The Kolar Gold Fields (KGF), located in the Kolar district of the state of Karnataka, India, are a set of defunct gold mines known for the neutrino particle experiments and unusual observations that took place there starting in 1960. The experiments ended with the closing of the mine in 1992.

==Initial experiments==
The initial experiments that took place in KGF were related to the study of cosmic ray muons. KGF was chosen because the depths of its mines allowed muons to be studied in a better environment than what was possible with magnet spectrometers operated at sea level. KGF also allowed the scientists to study the energy spectrum and angular distributions of muons even at very high energies. The mines had abundance of Kolar rock whose special characteristics with respect to density and chemical composition (different from that of normal rock) were also a useful advantage in the experiments. The first experiments involving variations of muon fluxes (a measurement of muons passing through a given media) with depth was conducted by B. V. Sreekantan in 1950s. These were followed by experiments in 1961 by S. Miyake, V. S. Narasimham, P. V. Ramana Murty (also spelled Ramanamurty in some occasions), the trio sometimes called MNR, and sponsored by TIFR. During 1984, Naba Kumar Mondal, TIFR, and Prof. Ito, Osaka City University, Japan, performed experimental studies on proton decay and indirectly observed the scatter of muons. Murali and Balasubramaniam briefly assisted Mondal and Ito as research assistants.

==Finding The Neutrinos==
Neutrino-related experiments were started in KGF in 1964. The main goal was the detection of atmospheric neutrinos, with an understanding that cosmic rays colliding with atmospheric nuclei produce high energy pions and muons, which decay in the Earth's atmosphere to produce billions of neutrinos. The experiments were conducted by groups from TIFR, Durham University and Osaka University (Bombay-Osaka-Durham collaboration) using basic trigger with scintillation counters and Neon Flash Tubes (NFT) for tracking detectors. Seven detectors were deployed at a depth of 2.3 km in Heathcote shaft and Champion Reefs mines. The experiment, using an iron calorimeter, discovered the first atmospheric neutrinos about the same time (in 1965) as a similar discovery took place in the East Rand Proprietary Mines (ERPM experiment) in South Africa.
The South African experiment begun in 1965, took place 3200 meters underground and was managed by groups from Case Institute of Technology, University of California, Irvine and University of the Witwatersrand. The effort was led by Frederick Reines and the liquid scintillator detector used was called the Case-Witwatersrand-Irvine or CWI detector.

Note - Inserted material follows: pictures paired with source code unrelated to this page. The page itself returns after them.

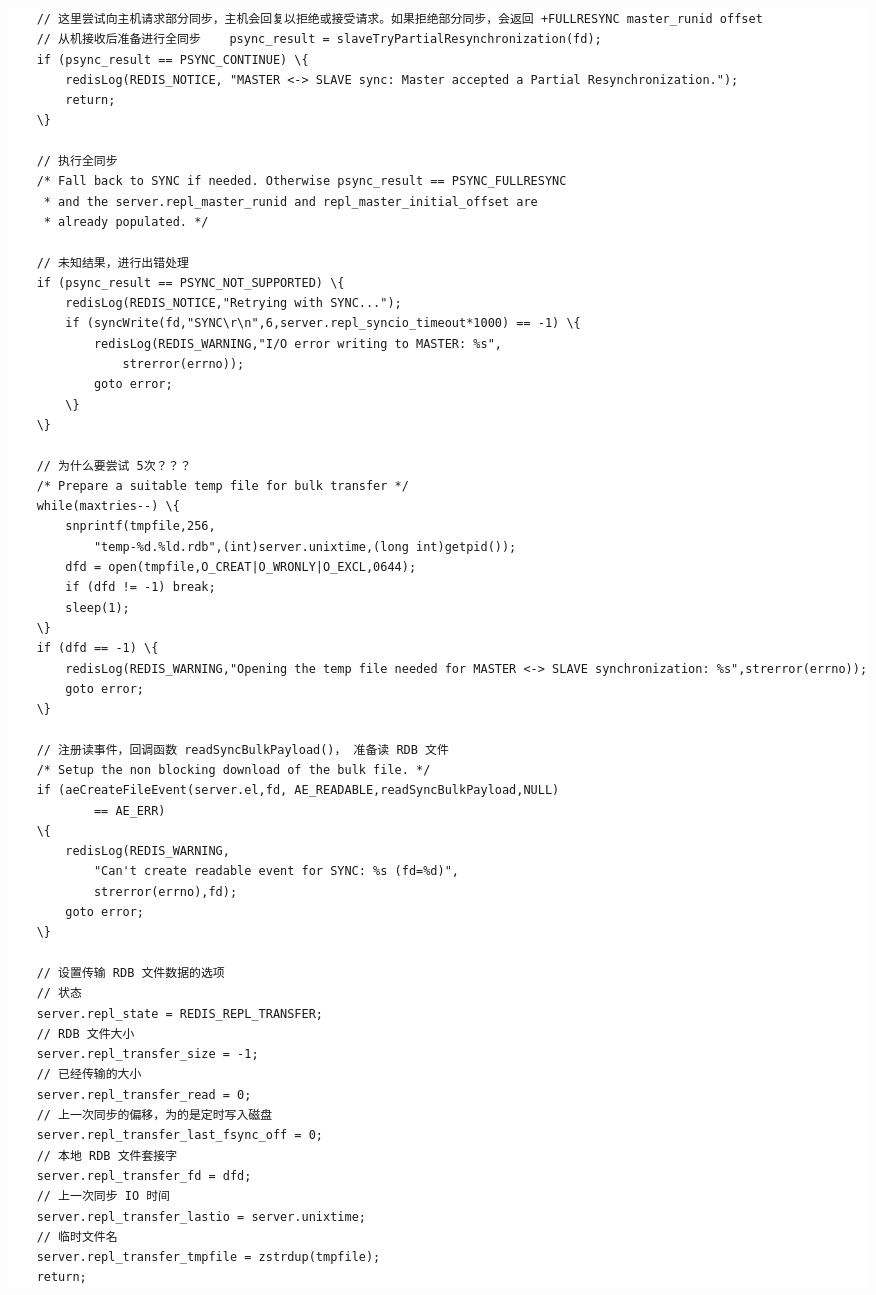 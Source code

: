         // 这里尝试向主机请求部分同步，主机会回复以拒绝或接受请求。如果拒绝部分同步，会返回 +FULLRESYNC master_runid offset
        // 从机接收后准备进行全同步    psync_result = slaveTryPartialResynchronization(fd);
        if (psync_result == PSYNC_CONTINUE) \{
            redisLog(REDIS_NOTICE, "MASTER <-> SLAVE sync: Master accepted a Partial Resynchronization.");
            return;
        \}
    
        // 执行全同步
        /* Fall back to SYNC if needed. Otherwise psync_result == PSYNC_FULLRESYNC
         * and the server.repl_master_runid and repl_master_initial_offset are
         * already populated. */
    
        // 未知结果，进行出错处理
        if (psync_result == PSYNC_NOT_SUPPORTED) \{
            redisLog(REDIS_NOTICE,"Retrying with SYNC...");
            if (syncWrite(fd,"SYNC\r\n",6,server.repl_syncio_timeout*1000) == -1) \{
                redisLog(REDIS_WARNING,"I/O error writing to MASTER: %s",
                    strerror(errno));
                goto error;
            \}
        \}
    
        // 为什么要尝试 5次？？？
        /* Prepare a suitable temp file for bulk transfer */
        while(maxtries--) \{
            snprintf(tmpfile,256,
                "temp-%d.%ld.rdb",(int)server.unixtime,(long int)getpid());
            dfd = open(tmpfile,O_CREAT|O_WRONLY|O_EXCL,0644);
            if (dfd != -1) break;
            sleep(1);
        \}
        if (dfd == -1) \{
            redisLog(REDIS_WARNING,"Opening the temp file needed for MASTER <-> SLAVE synchronization: %s",strerror(errno));
            goto error;
        \}
    
        // 注册读事件，回调函数 readSyncBulkPayload()， 准备读 RDB 文件
        /* Setup the non blocking download of the bulk file. */
        if (aeCreateFileEvent(server.el,fd, AE_READABLE,readSyncBulkPayload,NULL)
                == AE_ERR)
        \{
            redisLog(REDIS_WARNING,
                "Can't create readable event for SYNC: %s (fd=%d)",
                strerror(errno),fd);
            goto error;
        \}
    
        // 设置传输 RDB 文件数据的选项
        // 状态
        server.repl_state = REDIS_REPL_TRANSFER;
        // RDB 文件大小
        server.repl_transfer_size = -1;
        // 已经传输的大小
        server.repl_transfer_read = 0;
        // 上一次同步的偏移，为的是定时写入磁盘
        server.repl_transfer_last_fsync_off = 0;
        // 本地 RDB 文件套接字
        server.repl_transfer_fd = dfd;
        // 上一次同步 IO 时间
        server.repl_transfer_lastio = server.unixtime;
        // 临时文件名
        server.repl_transfer_tmpfile = zstrdup(tmpfile);
        return;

Although the KGF group detected neutrino candidates two months later than Reines CWI, they were given formal priority for first discovery of atmospheric neutrinos due to publishing their findings two weeks earlier.

==Kolar events==
Some experimental observations, called Kolar events, have yet to be explained. They suggest the existence of massive (>3 GeV) particles having a long life (10^{−9} secs). These massive particles are also seen to decay into 2–3 particles. It has been postulated that they could be the result of neutrino interactions or dark matter decay.